**Exercise description:** Keep the images out while you retype all of the data exactly.
┏━━
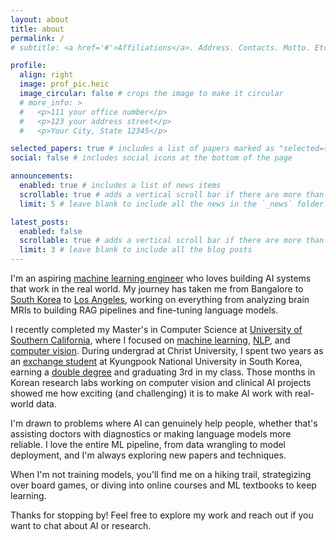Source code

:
 ```yaml
---
layout: about
title: about
permalink: /
# subtitle: <a href='#'>Affiliations</a>. Address. Contacts. Motto. Etc.

profile:
  align: right
  image: prof_pic.heic
  image_circular: false # crops the image to make it circular
  # more_info: >
  #   <p>111 your office number</p>
  #   <p>123 your address street</p>
  #   <p>Your City, State 12345</p>

selected_papers: true # includes a list of papers marked as "selected={true}"
social: false # includes social icons at the bottom of the page

announcements:
  enabled: true # includes a list of news items
  scrollable: true # adds a vertical scroll bar if there are more than 3 news items
  limit: 5 # leave blank to include all the news in the `_news` folder

latest_posts:
  enabled: false
  scrollable: true # adds a vertical scroll bar if there are more than 3 new posts items
  limit: 3 # leave blank to include all the blog posts
---
```


<!-- Write your biography here. Tell the world about yourself. Link to your favorite [subreddit](http://reddit.com). You can put a picture in, too. The code is already in, just name your picture `prof_pic.jpg` and put it in the `img/` folder.

Put your address / P.O. box / other info right below your picture. You can also disable any of these elements by editing `profile` property of the YAML header of your `_pages/about.md`. Edit `_bibliography/papers.bib` and Jekyll will render your [publications page](/al-folio/publications/) automatically.

Link to your social media connections, too. This theme is set up to use [Font Awesome icons](https://fontawesome.com/) and [Academicons](https://jpswalsh.github.io/academicons/), like the ones below. Add your Facebook, Twitter, LinkedIn, Google Scholar, or just disable all of them. -->

I'm an aspiring [machine learning engineer]() who loves building AI systems that work in the real world. My journey has taken me from Bangalore to [South Korea]() to [Los Angeles](), working on everything from analyzing brain MRIs to building RAG pipelines and fine-tuning language models.

I recently completed my Master's in Computer Science at [University of Southern California](https://usc.edu), where I focused on [machine learning](), [NLP](), and [computer vision](). During undergrad at Christ University, I spent two years as an [exchange student]() at Kyungpook National University in South Korea, earning a [double degree]() and graduating 3rd in my class. Those months in Korean research labs working on computer vision and clinical AI projects showed me how exciting (and challenging) it is to make AI work with real-world data.

I'm drawn to problems where AI can genuinely help people, whether that's assisting doctors with diagnostics or making language models more reliable. I love the entire ML pipeline, from data wrangling to model deployment, and I'm always exploring new papers and techniques.

When I'm not training models, you'll find me on a hiking trail, strategizing over board games, or diving into online courses and ML textbooks to keep learning.

Thanks for stopping by! Feel free to explore my work and reach out if you want to chat about AI or research.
┗━━
**Written answer:**
Source code

:
 ```yaml
---
layout: about
title: about
permalink: /
# subtitle: <a href='#'>Affiliations</a>. Address. Contacts. Motto. Etc.

profile:
  align: right
  image: prof_pic.heic
  image_circular: false # crops the image to make it circular
  # more_info: >
  #   <p>111 your office number</p>
  #   <p>123 your address street</p>
  #   <p>Your City, State 12345</p>

selected_papers: true # includes a list of papers marked as "selected={true}"
social: false # includes social icons at the bottom of the page

announcements:
  enabled: true # includes a list of news items
  scrollable: true # adds a vertical scroll bar if there are more than 3 news items
  limit: 5 # leave blank to include all the news in the `_news` folder

latest_posts:
  enabled: false
  scrollable: true # adds a vertical scroll bar if there are more than 3 new posts items
  limit: 3 # leave blank to include all the blog posts
---
```


<!-- Write your biography here. Tell the world about yourself. Link to your favorite [subreddit](http://reddit.com). You can put a picture in, too. The code is already in, just name your picture `prof_pic.jpg` and put it in the `img/` folder.

Put your address / P.O. box / other info right below your picture. You can also disable any of these elements by editing `profile` property of the YAML header of your `_pages/about.md`. Edit `_bibliography/papers.bib` and Jekyll will render your [publications page](/al-folio/publications/) automatically.

Link to your social media connections, too. This theme is set up to use [Font Awesome icons](https://fontawesome.com/) and [Academicons](https://jpswalsh.github.io/academicons/), like the ones below. Add your Facebook, Twitter, LinkedIn, Google Scholar, or just disable all of them. -->

I'm an aspiring [machine learning engineer]() who loves building AI systems that work in the real world. My journey has taken me from Bangalore to [South Korea]() to [Los Angeles](), working on everything from analyzing brain MRIs to building RAG pipelines and fine-tuning language models.

I recently completed my Master's in Computer Science at [University of Southern California](https://usc.edu), where I focused on [machine learning](), [NLP](), and [computer vision](). During undergrad at Christ University, I spent two years as an [exchange student]() at Kyungpook National University in South Korea, earning a [double degree]() and graduating 3rd in my class. Those months in Korean research labs working on computer vision and clinical AI projects showed me how exciting (and challenging) it is to make AI work with real-world data.

I'm drawn to problems where AI can genuinely help people, whether that's assisting doctors with diagnostics or making language models more reliable. I love the entire ML pipeline, from data wrangling to model deployment, and I'm always exploring new papers and techniques.

When I'm not training models, you'll find me on a hiking trail, strategizing over board games, or diving into online courses and ML textbooks to keep learning.

Thanks for stopping by! Feel free to explore my work and reach out if you want to chat about AI or research.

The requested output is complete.